When some people outside academia ask about the role of a postdoctoral researcher, they expect that it is mainly a teaching job. It is surprising for them to find that many academic positions do not require any teaching. So what do these researchers who are not teaching actually doing? The answer is that research is a multidimensional activity which involves many responsibilities and skills:
- Researchers spend a lot of time reading. This includes reading latest research papers, classic works, surveys, theses etc.
- One also spends time thinking: formulating problems, analyzing previously known methods, considering alternative solutions, defining concepts, discussing problems, proving theorems etc. One may be more productive if one is thinking more than simply reading. However both activities complement each other.

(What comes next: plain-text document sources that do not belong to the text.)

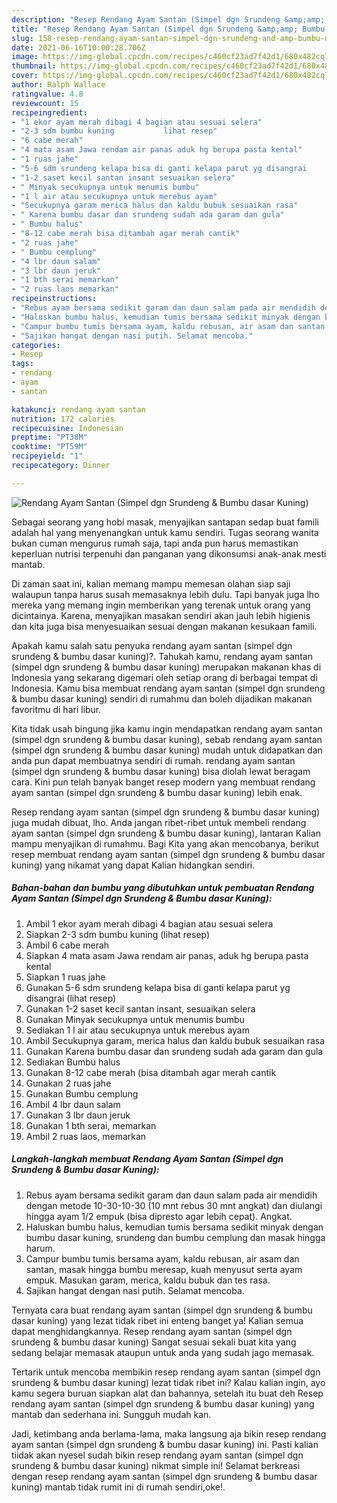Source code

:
 ```yaml
---
description: "Resep Rendang Ayam Santan (Simpel dgn Srundeng &amp;amp; Bumbu dasar Kuning) yang lezat Untuk Jualan"
title: "Resep Rendang Ayam Santan (Simpel dgn Srundeng &amp;amp; Bumbu dasar Kuning) yang lezat Untuk Jualan"
slug: 158-resep-rendang-ayam-santan-simpel-dgn-srundeng-and-amp-bumbu-dasar-kuning-yang-lezat-untuk-jualan
date: 2021-06-16T10:00:28.706Z
image: https://img-global.cpcdn.com/recipes/c460cf23ad7f42d1/680x482cq70/rendang-ayam-santan-simpel-dgn-srundeng-bumbu-dasar-kuning-foto-resep-utama.jpg
thumbnail: https://img-global.cpcdn.com/recipes/c460cf23ad7f42d1/680x482cq70/rendang-ayam-santan-simpel-dgn-srundeng-bumbu-dasar-kuning-foto-resep-utama.jpg
cover: https://img-global.cpcdn.com/recipes/c460cf23ad7f42d1/680x482cq70/rendang-ayam-santan-simpel-dgn-srundeng-bumbu-dasar-kuning-foto-resep-utama.jpg
author: Ralph Wallace
ratingvalue: 4.8
reviewcount: 15
recipeingredient:
- "1 ekor ayam merah dibagi 4 bagian atau sesuai selera"
- "2-3 sdm bumbu kuning           lihat resep"
- "6 cabe merah"
- "4 mata asam Jawa rendam air panas aduk hg berupa pasta kental"
- "1 ruas jahe"
- "5-6 sdm srundeng kelapa bisa di ganti kelapa parut yg disangrai           lihat resep"
- "1-2 saset kecil santan insant sesuaikan selera"
- " Minyak secukupnya untuk menumis bumbu"
- "1 l air atau secukupnya untuk merebus ayam"
- "Secukupnya garam merica halus dan kaldu bubuk sesuaikan rasa"
- " Karena bumbu dasar dan srundeng sudah ada garam dan gula"
- " Bumbu halus"
- "8-12 cabe merah bisa ditambah agar merah cantik"
- "2 ruas jahe"
- " Bumbu cemplung"
- "4 lbr daun salam"
- "3 lbr daun jeruk"
- "1 bth serai memarkan"
- "2 ruas laos memarkan"
recipeinstructions:
- "Rebus ayam bersama sedikit garam dan daun salam pada air mendidih dengan metode 10-30-10-30 (10 mnt rebus 30 mnt angkat) dan diulangi hingga ayam 1/2 empuk (bisa dipresto agar lebih cepat). Angkat."
- "Haluskan bumbu halus, kemudian tumis bersama sedikit minyak dengan bumbu dasar kuning, srundeng dan bumbu cemplung dan masak hingga harum."
- "Campur bumbu tumis bersama ayam, kaldu rebusan, air asam dan santan, masak hingga bumbu meresap, kuah menyusut serta ayam empuk. Masukan garam, merica, kaldu bubuk dan tes rasa."
- "Sajikan hangat dengan nasi putih. Selamat mencoba."
categories:
- Resep
tags:
- rendang
- ayam
- santan

katakunci: rendang ayam santan 
nutrition: 172 calories
recipecuisine: Indonesian
preptime: "PT38M"
cooktime: "PT59M"
recipeyield: "1"
recipecategory: Dinner

---
```



![Rendang Ayam Santan (Simpel dgn Srundeng &amp; Bumbu dasar Kuning)](https://img-global.cpcdn.com/recipes/c460cf23ad7f42d1/680x482cq70/rendang-ayam-santan-simpel-dgn-srundeng-bumbu-dasar-kuning-foto-resep-utama.jpg)

Sebagai seorang yang hobi masak, menyajikan santapan sedap buat famili adalah hal yang menyenangkan untuk kamu sendiri. Tugas seorang  wanita bukan cuman mengurus rumah saja, tapi anda pun harus memastikan keperluan nutrisi terpenuhi dan panganan yang dikonsumsi anak-anak mesti mantab.

Di zaman  saat ini, kalian memang mampu memesan olahan siap saji walaupun tanpa harus susah memasaknya lebih dulu. Tapi banyak juga lho mereka yang memang ingin memberikan yang terenak untuk orang yang dicintainya. Karena, menyajikan masakan sendiri akan jauh lebih higienis dan kita juga bisa menyesuaikan sesuai dengan makanan kesukaan famili. 



Apakah kamu salah satu penyuka rendang ayam santan (simpel dgn srundeng &amp; bumbu dasar kuning)?. Tahukah kamu, rendang ayam santan (simpel dgn srundeng &amp; bumbu dasar kuning) merupakan makanan khas di Indonesia yang sekarang digemari oleh setiap orang di berbagai tempat di Indonesia. Kamu bisa membuat rendang ayam santan (simpel dgn srundeng &amp; bumbu dasar kuning) sendiri di rumahmu dan boleh dijadikan makanan favoritmu di hari libur.

Kita tidak usah bingung jika kamu ingin mendapatkan rendang ayam santan (simpel dgn srundeng &amp; bumbu dasar kuning), sebab rendang ayam santan (simpel dgn srundeng &amp; bumbu dasar kuning) mudah untuk didapatkan dan anda pun dapat membuatnya sendiri di rumah. rendang ayam santan (simpel dgn srundeng &amp; bumbu dasar kuning) bisa diolah lewat beragam cara. Kini pun telah banyak banget resep modern yang membuat rendang ayam santan (simpel dgn srundeng &amp; bumbu dasar kuning) lebih enak.

Resep rendang ayam santan (simpel dgn srundeng &amp; bumbu dasar kuning) juga mudah dibuat, lho. Anda jangan ribet-ribet untuk membeli rendang ayam santan (simpel dgn srundeng &amp; bumbu dasar kuning), lantaran Kalian mampu menyajikan di rumahmu. Bagi Kita yang akan mencobanya, berikut resep membuat rendang ayam santan (simpel dgn srundeng &amp; bumbu dasar kuning) yang nikamat yang dapat Kalian hidangkan sendiri.

<!--inarticleads1-->

##### Bahan-bahan dan bumbu yang dibutuhkan untuk pembuatan Rendang Ayam Santan (Simpel dgn Srundeng &amp; Bumbu dasar Kuning):

1. Ambil 1 ekor ayam merah dibagi 4 bagian atau sesuai selera
1. Siapkan 2-3 sdm bumbu kuning           (lihat resep)
1. Ambil 6 cabe merah
1. Siapkan 4 mata asam Jawa rendam air panas, aduk hg berupa pasta kental
1. Siapkan 1 ruas jahe
1. Gunakan 5-6 sdm srundeng kelapa bisa di ganti kelapa parut yg disangrai           (lihat resep)
1. Gunakan 1-2 saset kecil santan insant, sesuaikan selera
1. Gunakan  Minyak secukupnya untuk menumis bumbu
1. Sediakan 1 l air atau secukupnya untuk merebus ayam
1. Ambil Secukupnya garam, merica halus dan kaldu bubuk sesuaikan rasa
1. Gunakan  Karena bumbu dasar dan srundeng sudah ada garam dan gula
1. Sediakan  Bumbu halus
1. Gunakan 8-12 cabe merah (bisa ditambah agar merah cantik
1. Gunakan 2 ruas jahe
1. Gunakan  Bumbu cemplung
1. Ambil 4 lbr daun salam
1. Gunakan 3 lbr daun jeruk
1. Gunakan 1 bth serai, memarkan
1. Ambil 2 ruas laos, memarkan




<!--inarticleads2-->

##### Langkah-langkah membuat Rendang Ayam Santan (Simpel dgn Srundeng &amp; Bumbu dasar Kuning):

1. Rebus ayam bersama sedikit garam dan daun salam pada air mendidih dengan metode 10-30-10-30 (10 mnt rebus 30 mnt angkat) dan diulangi hingga ayam 1/2 empuk (bisa dipresto agar lebih cepat). Angkat.
1. Haluskan bumbu halus, kemudian tumis bersama sedikit minyak dengan bumbu dasar kuning, srundeng dan bumbu cemplung dan masak hingga harum.
1. Campur bumbu tumis bersama ayam, kaldu rebusan, air asam dan santan, masak hingga bumbu meresap, kuah menyusut serta ayam empuk. Masukan garam, merica, kaldu bubuk dan tes rasa.
1. Sajikan hangat dengan nasi putih. Selamat mencoba.




Ternyata cara buat rendang ayam santan (simpel dgn srundeng &amp; bumbu dasar kuning) yang lezat tidak ribet ini enteng banget ya! Kalian semua dapat menghidangkannya. Resep rendang ayam santan (simpel dgn srundeng &amp; bumbu dasar kuning) Sangat sesuai sekali buat kita yang sedang belajar memasak ataupun untuk anda yang sudah jago memasak.

Tertarik untuk mencoba membikin resep rendang ayam santan (simpel dgn srundeng &amp; bumbu dasar kuning) lezat tidak ribet ini? Kalau kalian ingin, ayo kamu segera buruan siapkan alat dan bahannya, setelah itu buat deh Resep rendang ayam santan (simpel dgn srundeng &amp; bumbu dasar kuning) yang mantab dan sederhana ini. Sungguh mudah kan. 

Jadi, ketimbang anda berlama-lama, maka langsung aja bikin resep rendang ayam santan (simpel dgn srundeng &amp; bumbu dasar kuning) ini. Pasti kalian tiidak akan nyesel sudah bikin resep rendang ayam santan (simpel dgn srundeng &amp; bumbu dasar kuning) nikmat simple ini! Selamat berkreasi dengan resep rendang ayam santan (simpel dgn srundeng &amp; bumbu dasar kuning) mantab tidak rumit ini di rumah sendiri,oke!.

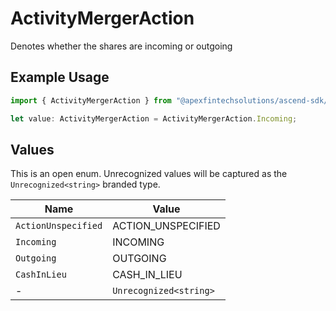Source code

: # ActivityMergerAction

Denotes whether the shares are incoming or outgoing

## Example Usage

```typescript
import { ActivityMergerAction } from "@apexfintechsolutions/ascend-sdk/models/components";

let value: ActivityMergerAction = ActivityMergerAction.Incoming;
```

## Values

This is an open enum. Unrecognized values will be captured as the `Unrecognized<string>` branded type.

| Name                   | Value                  |
| ---------------------- | ---------------------- |
| `ActionUnspecified`    | ACTION_UNSPECIFIED     |
| `Incoming`             | INCOMING               |
| `Outgoing`             | OUTGOING               |
| `CashInLieu`           | CASH_IN_LIEU           |
| -                      | `Unrecognized<string>` |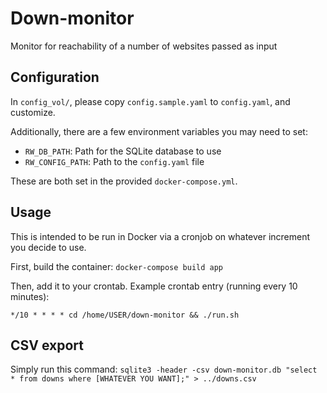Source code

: # Down-monitor

Monitor for reachability of a number of websites passed as input

## Configuration

In `config_vol/`, please copy `config.sample.yaml` to `config.yaml`, and customize.

Additionally, there are a few environment variables you may need to set:

* `RW_DB_PATH`: Path for the SQLite database to use
* `RW_CONFIG_PATH`: Path to the `config.yaml` file

These are both set in the provided `docker-compose.yml`.

## Usage

This is intended to be run in Docker via a cronjob on whatever increment you decide to use.

First, build the container: `docker-compose build app`

Then, add it to your crontab. Example crontab entry (running every 10 minutes):

```
*/10 * * * * cd /home/USER/down-monitor && ./run.sh
```

## CSV export

Simply run this command: `sqlite3 -header -csv down-monitor.db "select * from downs where [WHATEVER YOU WANT];" > ../downs.csv`
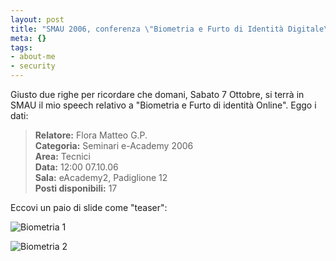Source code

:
 ```yaml
--- 
layout: post
title: "SMAU 2006, conferenza \"Biometria e Furto di Identità Digitale\""
meta: {}
tags: 
- about-me
- security
---
```

Giusto due righe per ricordare che domani, Sabato 7 Ottobre, si terrà in SMAU il mio speech relativo a "Biometria e Furto di identità Online". Eggo i dati:

> **Relatore:** Flora Matteo G.P.  
> **Categoria:** Seminari e-Academy 2006  
> **Area:** Tecnici  
> **Data:** 12:00 07.10.06  
> **Sala:** eAcademy2, Padiglione 12  
> **Posti disponibili:** 17  

Eccovi un paio di slide come "teaser":   

![Biometria 1](/download/20060930%20-%20Matteo%20Flora%20-%20Biometria.002-small.jpg)  

![Biometria 2](/download/20060930%20-%20Matteo%20Flora%20-%20Biometria.035-small.jpg)  

 
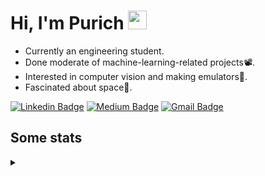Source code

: <h1 align="left">Hi, I'm Purich
<img src="https://media.giphy.com/media/hvRJCLFzcasrR4ia7z/giphy.gif" width="30px"/></h1>

* Currently an engineering student.
* Done moderate of machine-learning-related projects:film_projector:.
* Interested in computer vision and making emulators:space_invader:.
* Fascinated about space:milky_way:.

[![Linkedin Badge](https://img.shields.io/badge/-Purich-blue?style=flat-square&logo=Linkedin&logoColor=white&link=https://www.linkedin.com/in/purich-siritip-16b3b3255/)](https://www.linkedin.com/in/purich-siritip-16b3b3255) [![Medium Badge](https://img.shields.io/badge/-@purich-gray?style=flat-square&labelColor=000000&logo=Medium&link=https://medium.com/@phuritsiritip)](https://medium.com/@phuritsiritip)
[![Gmail Badge](https://img.shields.io/badge/-mark.phurit@gmail.com-c14438?style=flat-square&logo=Gmail&logoColor=white&link=mailto:mark.phurit@gmail.com)](mailto:mark.phurit@gmail.com)

## Some stats

<details>
  <summary></summary>
  
  <!--START_SECTION:waka-->
**I'm a Night 🦉** 

```text
🌞 Morning       89 commits       ███████░░░░░░░░░░░░░░░░░░   28.43 % 
🌆 Daytime       65 commits       █████░░░░░░░░░░░░░░░░░░░░   20.77 % 
🌃 Evening      135 commits       ██████████░░░░░░░░░░░░░░░   43.13 % 
🌙 Night         24 commits       ██░░░░░░░░░░░░░░░░░░░░░░░   07.67 % 

```


📊 **This Week I Spent My Time On** 

```text
💬 Programming Languages: 
Python                   34 mins             █████████████████████████   100.00 % 

🐱‍💻 Projects: 
Computer Programming     34 mins             █████████████████████████   100.00 % 

```


<!--END_SECTION:waka-->

  <!--START_SECTION:waka-simple-->

```text
From: 19 January 2023 - To: 20 February 2023

Total Time: 23 hrs 14 mins

Python       20 hrs 5 mins   █████████████████████▓░░░   86.44 %
C++          1 hr 38 mins    █▓░░░░░░░░░░░░░░░░░░░░░░░   07.06 %
YAML         47 mins         █░░░░░░░░░░░░░░░░░░░░░░░░   03.42 %
Markdown     10 mins         ▒░░░░░░░░░░░░░░░░░░░░░░░░   00.78 %
Git Config   8 mins          ░░░░░░░░░░░░░░░░░░░░░░░░░   00.61 %
Other        6 mins          ░░░░░░░░░░░░░░░░░░░░░░░░░   00.46 %
```

<!--END_SECTION:waka-simple-->

  <!--![Anurag's GitHub stats](https://github-readme-stats.vercel.app/api?username=vikimark&show_icons=true&theme=gruvbox_light)-->
  
</details>

<!--
**vikimark/vikimark** is a ✨ _special_ ✨ repository because its `README.md` (this file) appears on your GitHub profile.

Here are some ideas to get you started:

- 🔭 I’m currently working on ...
- 🌱 I’m currently learning ...
- 👯 I’m looking to collaborate on ...
- 🤔 I’m looking for help with ...
- 💬 Ask me about ...
- 📫 How to reach me: ...
- 😄 Pronouns: ...
- ⚡ Fun fact: ...
-->
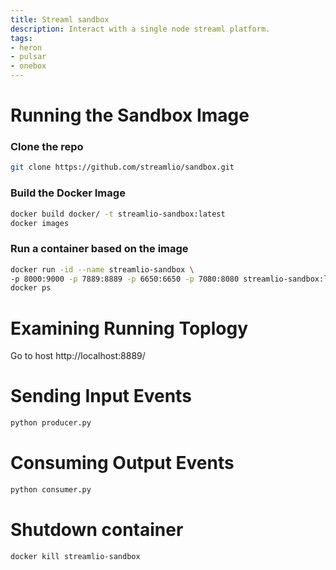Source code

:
 ```yaml
---
title: Streaml sandbox
description: Interact with a single node streaml platform.
tags:
- heron
- pulsar
- onebox
---
```



# Running the Sandbox Image

### Clone the repo
```bash
git clone https://github.com/streamlio/sandbox.git
```

### Build the Docker Image
```bash
docker build docker/ -t streamlio-sandbox:latest
docker images
```

### Run a container based on the image
```bash
docker run -id --name streamlio-sandbox \
-p 8000:9000 -p 7889:8889 -p 6650:6650 -p 7080:8080 streamlio-sandbox:latest
docker ps
```

# Examining Running Toplogy

Go to host http://localhost:8889/

# Sending Input Events

```bash
python producer.py
```

# Consuming Output Events

```bash
python consumer.py
```

# Shutdown container

```bash
docker kill streamlio-sandbox
```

- Presenting takes up some time. Presentations are made at conferences, meetings and workshops. Professional researchers pride themselves in being able to present their own work in a clear way. Presentations could also be informal such as explaining your work to a colleague.
- Grants are another important issue which researchers need to take care of. This includes writing applications to scientific organizations and funding institutes for research grants, academic fellowships, and travel scholarships etc.
- Another activity is serving the scientific community. This includes reviewing papers and rating research proposals, serving on organizing committees, working in program committees, editing journals and books.
- Supervising and managing is another important responsibility. The senior the position of an academic, the more significant is one’s supervising abilities. This can range from supervising a graduate student to take care of a huge institute.